A veces parece que sólo estamos buscando pequeños elementos que nos representen. Que vayan más allá de lo que son físicamente y en su significado, nos abracen como pueblo y nos acompañen cuando estamos lejos. Para muchos puede ser una bandera, para mí es una calavera artesanal y un nopal. Me siento acunada dentro de la silueta de esos sencillos objetos y de alguna forma, me ayuda a reafirmar mi identidad, la que me da la cultura en la cual crecí.

Los bretones son muy simbólicos también. Cuentan con su bandera, su escudo de armas y su idioma.

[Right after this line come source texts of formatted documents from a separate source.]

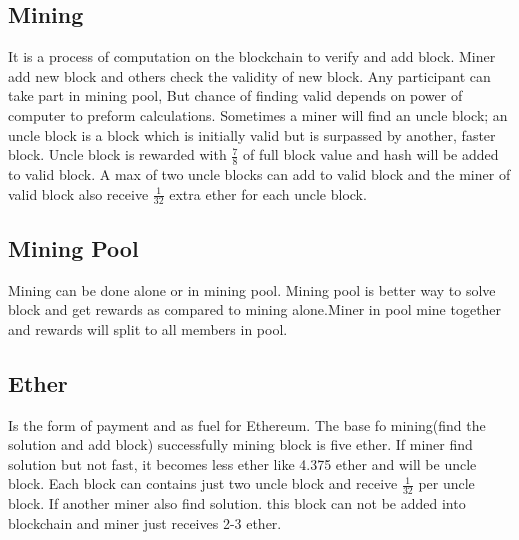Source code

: \subsection{Mining}
It is a process of computation on the blockchain to verify and add block. Miner add new block and others check the validity of new block. Any participant can take part in mining pool, But chance of finding valid depends on power of computer to preform calculations. Sometimes a miner will find an uncle block; an uncle block is a block which is initially valid but is surpassed by another, faster block. Uncle block is rewarded with $\frac{7}{8}$ of full block value and hash will be added to valid block. A max of two uncle blocks can add to valid block and the miner of valid block also receive $\frac{1}{32}$ extra ether for each uncle block\cite{Egbertsen}.
\subsection{Mining Pool} Mining can be done alone or in mining pool. Mining pool is better way to solve block and get rewards as compared to mining alone.Miner in pool mine together and rewards will split to all members in pool\cite{Egbertsen}.
\subsection{Ether} Is the form of payment and as fuel for Ethereum. The base fo mining(find the solution and add block) successfully mining block is five ether. If miner find solution but not fast, it becomes less ether like 4.375 ether and will be uncle block. Each block can contains just two uncle block and receive $\frac{1}{32}$ per uncle block. If another miner also find solution. this block can not be added into blockchain and miner just receives 2-3 ether\cite{Egbertsen}.
 
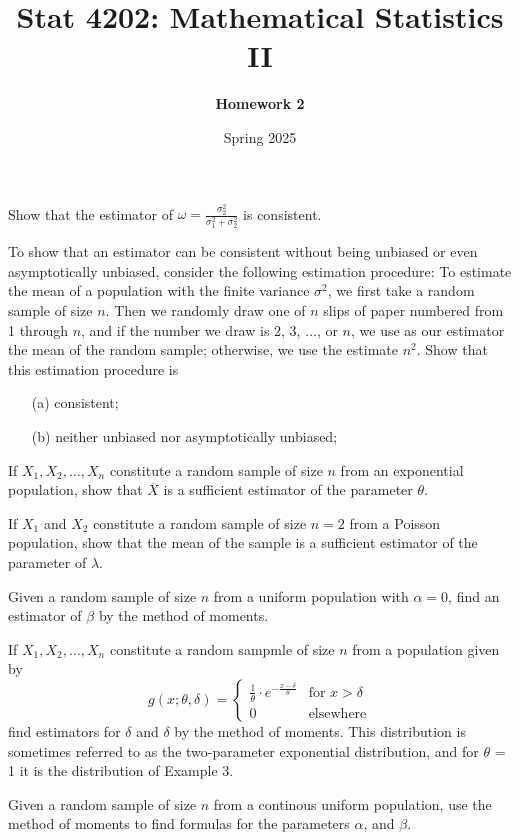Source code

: \documentclass[11pt]{article}
\title{Stat 4202: Mathematical Statistics II}
\author{\textbf{Homework 2}}
\date{Spring 2025}
\begin{document}
\maketitle
\begin{question}[10.38]
    Show that the estimator of \(\omega = \frac{\sigma_2^2}{\sigma_1^2 + \sigma_2^2}\) is consistent.
\end{question}

\begin{question}
    To show that an estimator can be consistent without being unbiased or even asymptotically unbiased, consider the following estimation procedure: To estimate the mean of a population with the finite variance $\sigma^2$, we first take a random sample of size $n$. Then we randomly draw one of $n$ slips of paper numbered from 1 through $n$, and if the number we draw is 2, 3, \(\ldots\), or $n$, we use as our estimator the mean of the random sample; otherwise, we use the estimate $n^2$. Show that this estimation procedure is
    \begin{itemize}
        \item [(a)] consistent;
        \item [(b)] neither unbiased nor asymptotically unbiased;
    \end{itemize}
\end{question}
\begin{question}
    If $X_1, X_2, \ldots, X_n$ constitute a random sample of size $n$ from an exponential population, show that $\overline{X}$ is a sufficient estimator of the parameter $\theta$.
\end{question}
\begin{question}
    If \(X_1\) and \(X_2\) constitute a random sample of size \(n = 2\) from a Poisson population, show that the mean of the sample is a sufficient estimator of the parameter of \(\lambda\).
\end{question}
\begin{question}
    Given a random sample of size \(n\) from a uniform population with \(\alpha = 0\), find an estimator of \(\beta\) by the method of moments.
\end{question}
\begin{question}
    If \(X_1, X_2, \ldots, X_n\) constitute a random sampmle of size \(n\) from a population given by 
    \[
g(x; \theta, \delta) = \begin{cases}
\frac{1}{\theta} \cdot e^{-\frac{x - \delta}{\theta}} & \text{for } x > \delta \\
0 & \text{elsewhere}
\end{cases}
\]
find estimators for \(\delta\) and \(\delta\) by the method of moments. This distribution is sometimes referred to as the two-parameter exponential distribution, and for \(\theta\) = 1 it is the distribution of Example 3.
\end{question}

\begin{question}
    Given a random sample of size \(n\) from a continous uniform population, use the method of moments to find formulas for the parameters \(\alpha\), and \(\beta\).
\end{question}
\end{document}
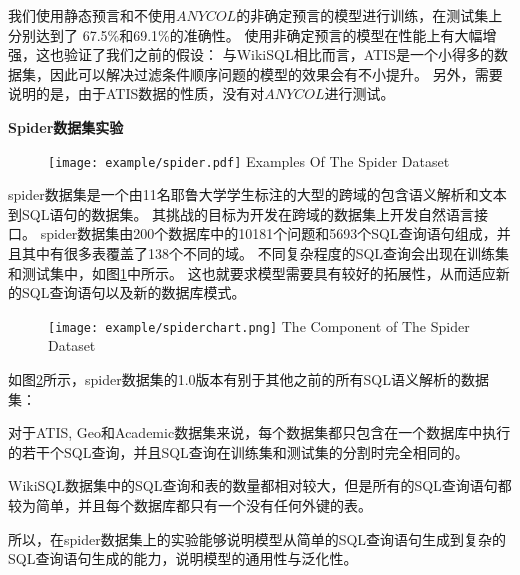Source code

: 我们使用静态预言和不使用$ANYCOL$的非确定预言的模型进行训练，在测试集上分别达到了 67.5\%和69.1\%的准确性。
使用非确定预言的模型在性能上有大幅增强，这也验证了我们之前的假设：
与WikiSQL相比而言，ATIS是一个小得多的数据集，因此可以解决过滤条件顺序问题的模型的效果会有不小提升。
另外，需要说明的是，由于ATIS数据的性质，没有对$ANYCOL$进行测试。

\textbf{Spider数据集实验}

\begin{figure}[!htp]
  \centering
  \texttt{[image: example/spider.pdf]}
    {Examples Of The Spider Dataset}
  \label{fig:spiderxample}
\end{figure}

spider数据集是一个由11名耶鲁大学学生标注的大型的跨域的包含语义解析和文本到SQL语句的数据集。
其挑战的目标为开发在跨域的数据集上开发自然语言接口。
spider数据集由200个数据库中的10181个问题和5693个SQL查询语句组成，并且其中有很多表覆盖了138个不同的域。
不同复杂程度的SQL查询会出现在训练集和测试集中，如图\ref{fig:spiderxample}中所示。
这也就要求模型需要具有较好的拓展性，从而适应新的SQL查询语句以及新的数据库模式。

\begin{figure}[!htp]
  \centering
  \texttt{[image: example/spiderchart.png]}
    {The Component of The Spider Dataset}
  \label{fig:spiderchart}
\end{figure}

如图\ref{fig:spiderchart}所示，spider数据集的1.0版本有别于其他之前的所有SQL语义解析的数据集：

\begin{itemize*}
  \item 对于ATIS, Geo和Academic数据集来说，每个数据集都只包含在一个数据库中执行的若干个SQL查询，并且SQL查询在训练集和测试集的分割时完全相同的。
  
  \item WikiSQL数据集中的SQL查询和表的数量都相对较大，但是所有的SQL查询语句都较为简单，并且每个数据库都只有一个没有任何外键的表。  
\end{itemize*}

所以，在spider数据集上的实验能够说明模型从简单的SQL查询语句生成到复杂的SQL查询语句生成的能力，说明模型的通用性与泛化性。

Tienen su gastronomía y tienen los triskeles, omnipresentes en toda la Bretaña, y que hablan del pasado, la historia y un poco también del presente de este pequeño rincón francés del mundo.

La primera vez que vine a Francia, cuando acepté que mi futuro apuntaba hacia estas tierras, por muchas razones vine sola. Mis dos hijos mayores me esperaron en México. Junto con un trabajo que me estresaba, una casa que tenía que arreglar y una relación tensísima con el padre de mis hijos. Problemas. Así que mi bretón me regaló un pequeño triskel de plata que aún hoy cuelga de mi cuello. Y me dijo que cada vez que sintiera que estaba sola contra esos problemas, lo tomara entre mis manos y él estaría conmigo.

De esa forma, un símbolo cultural bretón se convirtió en uno de nuestro amor.

Cuando pasé el examen de francés que me permitió tener mi primer visado de larga estadía en Francia, la examinadora lo vió colgando de mi cuello y me dijo «¿ya un poco bretona?».

Nopales, triskeles, mexicana que vive en Bretaña.

Escribiendo una historia paso a paso, símbolo a símbolo.